Using the entries below, copy out all lines where "数据链路层" is found.

───── Records provided ─────

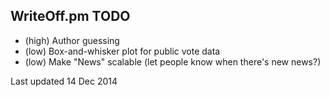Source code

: WriteOff.pm TODO
----------------

- (high) Author guessing
- (low) Box-and-whisker plot for public vote data
- (low) Make "News" scalable (let people know when there's new news?)

Last updated 14 Dec 2014
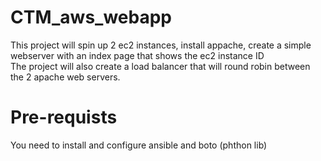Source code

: # CTM_aws_webapp

This project will spin up 2 ec2 instances, install appache, create a simple webserver with an index page that shows the ec2 instance ID  
The project will also create a load balancer that will round robin between the 2 apache web servers.

# Pre-requists

You need to install and configure ansible and boto (phthon lib)

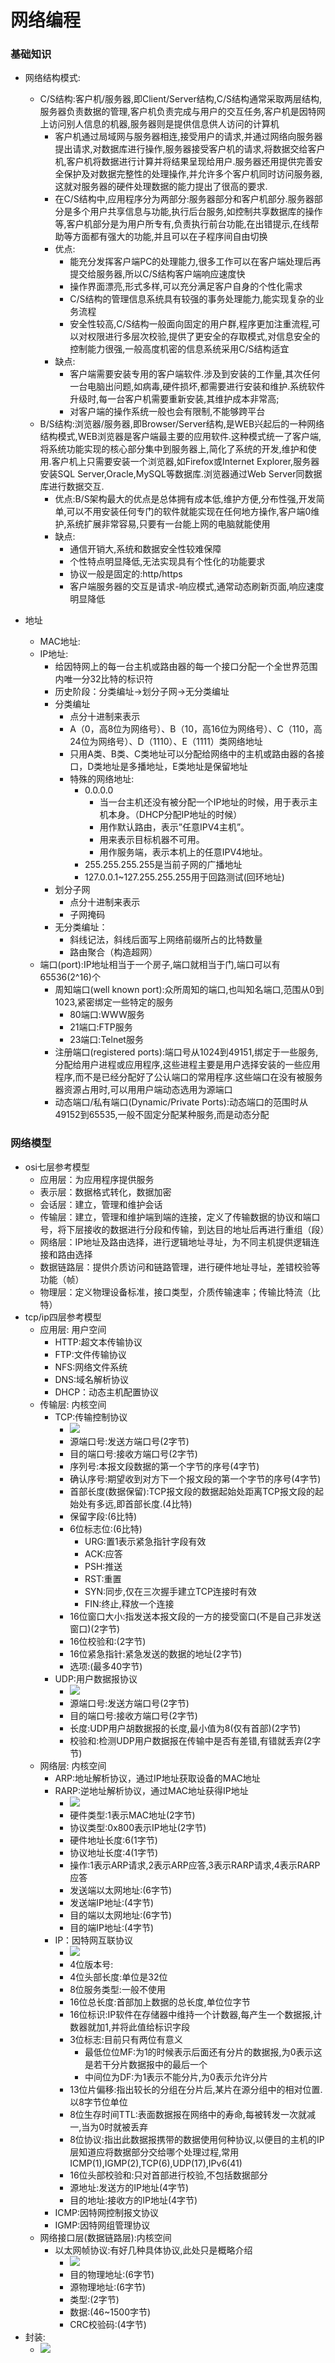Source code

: # 网络编程

### 基础知识
- 网络结构模式:
    - C/S结构:客户机/服务器,即Client/Server结构,C/S结构通常采取两层结构,服务器负责数据的管理,客户机负责完成与用户的交互任务,客户机是因特网上访问别人信息的机器,服务器则是提供信息供人访问的计算机
        - 客户机通过局域网与服务器相连,接受用户的请求,并通过网络向服务器提出请求,对数据库进行操作,服务器接受客户机的请求,将数据交给客户机,客户机将数据进行计算并将结果呈现给用户.服务器还用提供完善安全保护及对数据完整性的处理操作,并允许多个客户机同时访问服务器,这就对服务器的硬件处理数据的能力提出了很高的要求.
        - 在C/S结构中,应用程序分为两部分:服务器部分和客户机部分.服务器部分是多个用户共享信息与功能,执行后台服务,如控制共享数据库的操作等,客户机部分是为用户所专有,负责执行前台功能,在出错提示,在线帮助等方面都有强大的功能,并且可以在子程序间自由切换
        - 优点:
            - 能充分发挥客户端PC的处理能力,很多工作可以在客户端处理后再提交给服务器,所以C/S结构客户端响应速度快
            - 操作界面漂亮,形式多样,可以充分满足客户自身的个性化需求
            - C/S结构的管理信息系统具有较强的事务处理能力,能实现复杂的业务流程
            - 安全性较高,C/S结构一般面向固定的用户群,程序更加注重流程,可以对权限进行多层次校验,提供了更安全的存取模式,对信息安全的控制能力很强,一般高度机密的信息系统采用C/S结构适宜
        - 缺点:
            - 客户端需要安装专用的客户端软件.涉及到安装的工作量,其次任何一台电脑出问题,如病毒,硬件损坏,都需要进行安装和维护.系统软件升级时,每一台客户机需要重新安装,其维护成本非常高;
            - 对客户端的操作系统一般也会有限制,不能够跨平台
    - B/S结构:浏览器/服务器,即Browser/Server结构,是WEB兴起后的一种网络结构模式,WEB浏览器是客户端最主要的应用软件.这种模式统一了客户端,将系统功能实现的核心部分集中到服务器上,简化了系统的开发,维护和使用.客户机上只需要安装一个浏览器,如Firefox或Internet Explorer,服务器安装SQL Server,Oracle,MySQL等数据库.浏览器通过Web Server同数据库进行数据交互.
        - 优点:B/S架构最大的优点是总体拥有成本低,维护方便,分布性强,开发简单,可以不用安装任何专门的软件就能实现在任何地方操作,客户端0维护,系统扩展非常容易,只要有一台能上网的电脑就能使用
        - 缺点:
            - 通信开销大,系统和数据安全性较难保障
            - 个性特点明显降低,无法实现具有个性化的功能要求
            - 协议一般是固定的:http/https
            - 客户端服务器的交互是请求-响应模式,通常动态刷新页面,响应速度明显降低


- 地址
    - MAC地址:
    - IP地址:
        - 给因特网上的每一台主机或路由器的每一个接口分配一个全世界范围内唯一分32比特的标识符
        - 历史阶段：分类编址->划分子网->无分类编址
        - 分类编址
            - 点分十进制来表示
            - A（0，高8位为网络号）、B（10，高16位为网络号）、C（110，高24位为网络号）、D（1110）、E（1111）类网络地址
            - 只用A类、B类、C类地址可以分配给网络中的主机或路由器的各接口，D类地址是多播地址，E类地址是保留地址
            - 特殊的网络地址:
                - 0.0.0.0
                    - 当一台主机还没有被分配一个IP地址的时候，用于表示主机本身。（DHCP分配IP地址的时候）
                    - 用作默认路由，表示”任意IPV4主机”。
                    - 用来表示目标机器不可用。
                    - 用作服务端，表示本机上的任意IPV4地址。
                - 255.255.255.255是当前子网的广播地址
                - 127.0.0.1~127.255.255.255用于回路测试(回环地址)
        - 划分子网
            - 点分十进制来表示
            - 子网掩码
        - 无分类编址：
            - 斜线记法，斜线后面写上网络前缀所占的比特数量
            - 路由聚合（构造超网）
    - 端口(port):IP地址相当于一个房子,端口就相当于门,端口可以有65536(2^16)个
        - 周知端口(well known port):众所周知的端口,也叫知名端口,范围从0到1023,紧密绑定一些特定的服务
            - 80端口:WWW服务
            - 21端口:FTP服务
            - 23端口:Telnet服务
        - 注册端口(registered ports):端口号从1024到49151,绑定于一些服务,分配给用户进程或应用程序,这些进程主要是用户选择安装的一些应用程序,而不是已经分配好了公认端口的常用程序.这些端口在没有被服务器资源占用时,可以用用户端动态选用为源端口
        - 动态端口/私有端口(Dynamic/Private Ports):动态端口的范围时从49152到65535,一般不固定分配某种服务,而是动态分配

### 网络模型
- osi七层参考模型
    - 应用层：为应用程序提供服务
    - 表示层：数据格式转化，数据加密
    - 会话层：建立，管理和维护会话
    - 传输层：建立，管理和维护端到端的连接，定义了传输数据的协议和端口号，将下层接收的数据进行分段和传输，到达目的地址后再进行重组（段）
    - 网络层：IP地址及路由选择，进行逻辑地址寻址，为不同主机提供逻辑连接和路由选择
    - 数据链路层：提供介质访问和链路管理，进行硬件地址寻址，差错校验等功能（帧）
    - 物理层：定义物理设备标准，接口类型，介质传输速率；传输比特流（比特）
- tcp/ip四层参考模型
    - 应用层: 用户空间
        - HTTP:超文本传输协议
        - FTP:文件传输协议
        - NFS:网络文件系统
        - DNS:域名解析协议
        - DHCP：动态主机配置协议
    - 传输层: 内核空间
        - TCP:传输控制协议
            - ![](./pictures/TCP协议头部.png)
            - 源端口号:发送方端口号(2字节)
            - 目的端口号:接收方端口号(2字节)
            - 序列号:本报文段数据的第一个字节的序号(4字节)
            - 确认序号:期望收到对方下一个报文段的第一个字节的序号(4字节)
            - 首部长度(数据保留):TCP报文段的数据起始处距离TCP报文段的起始处有多远,即首部长度.(4比特)
            - 保留字段:(6比特)
            - 6位标志位:(6比特)
                - URG:置1表示紧急指针字段有效
                - ACK:应答
                - PSH:推送
                - RST:重置
                - SYN:同步,仅在三次握手建立TCP连接时有效
                - FIN:终止,释放一个连接
            - 16位窗口大小:指发送本报文段的一方的接受窗口(不是自己非发送窗口)(2字节)
            - 16位校验和:(2字节)
            - 16位紧急指针:紧急发送的数据的地址(2字节)
            - 选项:(最多40字节)
        - UDP:用户数据报协议
            - ![](./pictures/udp协议.png)
            - 源端口号:发送方端口号(2字节)
            - 目的端口号:接收方端口号(2字节)
            - 长度:UDP用户胡数据报的长度,最小值为8(仅有首部)(2字节)
            - 校验和:检测UDP用户数据报在传输中是否有差错,有错就丢弃(2字节)
    - 网络层: 内核空间
        - ARP:地址解析协议，通过IP地址获取设备的MAC地址 
        - RARP:逆地址解析协议，通过MAC地址获得IP地址
            - ![](./pictures/ARP协议.png)
            - 硬件类型:1表示MAC地址(2字节)
            - 协议类型:0x800表示IP地址(2字节)
            - 硬件地址长度:6(1字节)
            - 协议地址长度:4(1字节)
            - 操作:1表示ARP请求,2表示ARP应答,3表示RARP请求,4表示RARP应答
            - 发送端以太网地址:(6字节)
            - 发送端IP地址:(4字节)
            - 目的端以太网地址:(6字节)
            - 目的端IP地址:(4字节)         
        - IP：因特网互联协议
            - ![](./pictures/IP协议.png)
            - 4位版本号:
            - 4位头部长度:单位是32位
            - 8位服务类型:一般不使用
            - 16位总长度:首部加上数据的总长度,单位位字节
            - 16位标识:IP软件在存储器中维持一个计数器,每产生一个数据报,计数器就加1,并将此值给标识字段
            - 3位标志:目前只有两位有意义
                - 最低位位MF:为1的时候表示后面还有分片的数据报,为0表示这是若干分片数据报中的最后一个
                - 中间位为DF:为1表示不能分片,为0表示允许分片
            - 13位片偏移:指出较长的分组在分片后,某片在源分组中的相对位置.以8字节位单位
            - 8位生存时间TTL:表面数据报在网络中的寿命,每被转发一次就减一,当为0时就被丢弃
            - 8位协议:指出此数据报携带的数据使用何种协议,以便目的主机的IP层知道应将数据部分交给哪个处理过程,常用ICMP(1),IGMP(2),TCP(6),UDP(17),IPv6(41)
            - 16位头部校验和:只对首部进行校验,不包括数据部分
            - 源地址:发送方的IP地址(4字节)
            - 目的地址:接收方的IP地址(4字节)
        - ICMP:因特网控制报文协议
        - IGMP:因特网组管理协议
    - 网络接口层(数据链路层):内核空间
        - 以太网帧协议:有好几种具体协议,此处只是概略介绍
            - ![](./pictures/以太网帧协议.png)
            - 目的物理地址:(6字节)
            - 源物理地址:(6字节)
            - 类型:(2字节)
            - 数据:(46~1500字节)
            - CRC校验码:(4字节)
- 封装:
    - ![](./pictures/封装.png)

─────

Exercise output:
    - 数据链路层：提供介质访问和链路管理，进行硬件地址寻址，差错校验等功能（帧）
    - 网络接口层(数据链路层):内核空间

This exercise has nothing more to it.